Scrivere è pericoloso… parola di Alice Basso
Con grande piacere ospitiamo la nota scrittrice Alice Basso (nella foto a sinistra) che tanto successo sta avendo con le sue storie.
Milanese di nascita, sabauda di adozione, lavora per diverse case editrici come redattrice e traduttrice.
Nel 2015 viene dato alle stampe il suo primo libro dal titolo “L’imprevedibile piano della scrittrice senza nome” e da quel momento il mondo della letteratura scopre il personaggio di Vani.
Dopo il successo del primo libro, l’anno successivo esce “Scrivere è un mestiere pericolo” . Entrambi i volumi sono editi dalla Garzanti.
Ringraziamo Fausto Bailo che l’ha intervistata per noi e la Premiata Libreria Marconi di Bra (Cn) che, come sempre, ha collaborato fattivamente.
Quando è nata in lei la passione per la scrittura?

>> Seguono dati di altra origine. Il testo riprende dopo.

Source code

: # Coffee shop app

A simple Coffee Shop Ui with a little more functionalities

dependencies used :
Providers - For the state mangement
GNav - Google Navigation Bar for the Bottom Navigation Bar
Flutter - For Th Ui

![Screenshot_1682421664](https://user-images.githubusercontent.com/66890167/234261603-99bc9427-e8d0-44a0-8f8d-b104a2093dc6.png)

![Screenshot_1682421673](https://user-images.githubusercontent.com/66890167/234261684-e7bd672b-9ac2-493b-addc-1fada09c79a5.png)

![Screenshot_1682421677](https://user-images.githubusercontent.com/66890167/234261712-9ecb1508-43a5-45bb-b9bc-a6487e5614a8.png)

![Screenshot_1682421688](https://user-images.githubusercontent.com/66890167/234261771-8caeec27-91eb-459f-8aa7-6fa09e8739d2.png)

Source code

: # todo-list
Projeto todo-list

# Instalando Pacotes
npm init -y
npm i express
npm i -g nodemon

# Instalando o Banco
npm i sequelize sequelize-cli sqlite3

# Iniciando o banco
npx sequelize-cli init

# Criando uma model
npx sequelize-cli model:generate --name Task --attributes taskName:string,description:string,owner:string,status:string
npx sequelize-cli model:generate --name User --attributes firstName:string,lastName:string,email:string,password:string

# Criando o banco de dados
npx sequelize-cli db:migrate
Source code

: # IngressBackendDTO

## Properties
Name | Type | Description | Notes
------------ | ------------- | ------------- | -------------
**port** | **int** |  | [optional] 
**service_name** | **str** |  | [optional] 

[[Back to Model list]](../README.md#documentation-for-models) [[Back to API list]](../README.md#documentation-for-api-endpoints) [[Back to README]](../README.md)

Subito. Cioè, appena imparato a scrivere. L’idea che i “pensierini” (presente, no? I mini-componimenti che le maestre ti fanno fare in seconda elementare) potessero essere accostati l’uno all’altro e creare una storia era così affascinante… Il mio primo romanzo lo finii quando avevo dieci anni. Dieci capitoli. I dieci capitoli più sudati della mia carriera!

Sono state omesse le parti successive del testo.